Sunday, February 8, 2009

derritorialisation, reterritorialisation & lines of flight


On reading a reference to Deleuze & Guattari's magnificent work Kafka: Toward a Minor Literature on a friend's blog, I recalled how much this book once meant to me, as I was preparing my PhD thesis and struggling to find productive concepts to help me articulate the marginality of the poets & poems on which I was then focusing. Here is an excerpt from my notes:

'Reterritorialisation’ is a term that has gained currency in contemporary critical theory. It refers to a process of cultural change which entails the restructuring of a place or territory that has experienced ‘deterritorialisation’. The latter term alludes to a weakening of ties between culture and place, implying therefore a removal of cultural subjects and objects from a certain location in space and time. Both definitions were productively assimilated into literary studies by the theorisation of Gilles Deleuze and Félix Guattari. In an important book on Kafka, they propose the concept of ‘minor literature’ to refer to the literature that a minority constructs within a major language. [1] This applies not only to Kafka’s use of German, but also to Joyce's and Beckett’s use of English, for example. According to Deleuze and Guattari, such a literature is characterised by three defining elements: a) the deterritorialisation of a major language through a minor literature written in the major language from a marginalised or minoritarian position (‘Language [is] affected with a high coefficient of deterritorialisation’); b) its thoroughly political nature; c) and its collective, enunciative value. [2]

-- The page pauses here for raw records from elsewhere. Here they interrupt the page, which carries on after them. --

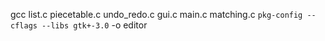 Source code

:  gcc list.c piecetable.c undo_redo.c gui.c main.c matching.c `pkg-config --cflags --libs gtk+-3.0` -o editor
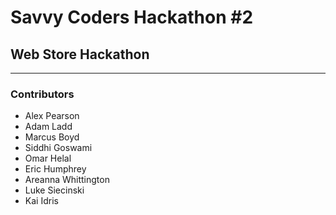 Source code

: # Savvy Coders Hackathon \#2
## Web Store Hackathon

---

### Contributors
+ Alex Pearson
+ Adam Ladd
+ Marcus Boyd
+ Siddhi Goswami
+ Omar Helal
+ Eric Humphrey
+ Areanna Whittington
+ Luke Siecinski
+ Kai Idris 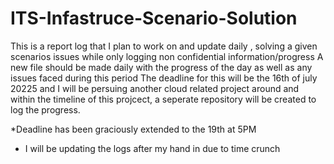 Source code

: # ITS-Infastruce-Scenario-Solution
This is a report log that I plan to work on and update daily , solving a given scenarios issues while only logging non confidential information/progress
A new file should be made daily with the progress of the day as well as any issues faced during this period 
The deadline for this will be the 16th of july 20225 and I will be persuing another cloud related project around and within the timeline of this projcect, a seperate repository will be created to log the progress. 

*Deadline has been graciously extended to the 19th at 5PM


+ I will be updating the logs after my hand in due to time crunch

‘If the writer is in the margins or completely outside his or her fragile community’, write Deleuze and Guattari, ‘this situation allows the writer all the more the possibility to express another possible community and to forge the means for another consciousness and another sensibility’. [3] But a ‘minor literature’ is not only political and collective: it is also spatial, in that it deterritorialises one terrain as it re-maps – reterritorialises – another. It draws language out of its context and into a ‘line of flight’ that creates a new context not yet ready to be understood.

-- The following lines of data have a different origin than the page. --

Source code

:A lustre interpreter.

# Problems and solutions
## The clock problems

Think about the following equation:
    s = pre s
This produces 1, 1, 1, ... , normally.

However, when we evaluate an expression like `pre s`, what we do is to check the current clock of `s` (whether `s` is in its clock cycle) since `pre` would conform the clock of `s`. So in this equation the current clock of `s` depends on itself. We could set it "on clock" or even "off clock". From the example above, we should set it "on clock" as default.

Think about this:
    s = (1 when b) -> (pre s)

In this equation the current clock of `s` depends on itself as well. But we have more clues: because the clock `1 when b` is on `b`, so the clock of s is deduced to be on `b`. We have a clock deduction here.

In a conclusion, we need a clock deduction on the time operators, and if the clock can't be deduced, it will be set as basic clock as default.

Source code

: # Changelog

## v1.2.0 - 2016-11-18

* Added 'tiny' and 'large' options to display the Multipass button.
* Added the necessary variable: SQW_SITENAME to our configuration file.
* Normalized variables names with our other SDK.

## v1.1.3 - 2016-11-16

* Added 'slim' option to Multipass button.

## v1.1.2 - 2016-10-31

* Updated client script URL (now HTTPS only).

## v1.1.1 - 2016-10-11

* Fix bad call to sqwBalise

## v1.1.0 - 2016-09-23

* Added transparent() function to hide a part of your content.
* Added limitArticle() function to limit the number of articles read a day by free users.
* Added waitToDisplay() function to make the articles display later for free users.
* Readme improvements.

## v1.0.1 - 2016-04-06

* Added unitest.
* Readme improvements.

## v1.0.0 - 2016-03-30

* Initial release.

[1] Gilles Deleuze and Félix Guattari, Kafka: Toward a Minor Literature, trans. Dana Polan (Minneapolis: University of Minnesota Press, 1986).
[2] Deleuze and Guattari, pp. 16-17.
[3] Deleuze and Guattari, p. 18.


Drawing language into a ‘line of flight’ that creates a new context not yet ready to be understood... In a sense, this is what every genuinely new, innovative work of art - or work tout court - does, more often than not at the risk of being misunderstood or ignored in its own time. Perhaps all innovators work, write, create for an imagined but unforeseeable future, and possess thus a unique sense of time and space. We must definitely re-think our notions of 'minor' (and 'major') authors and literatures.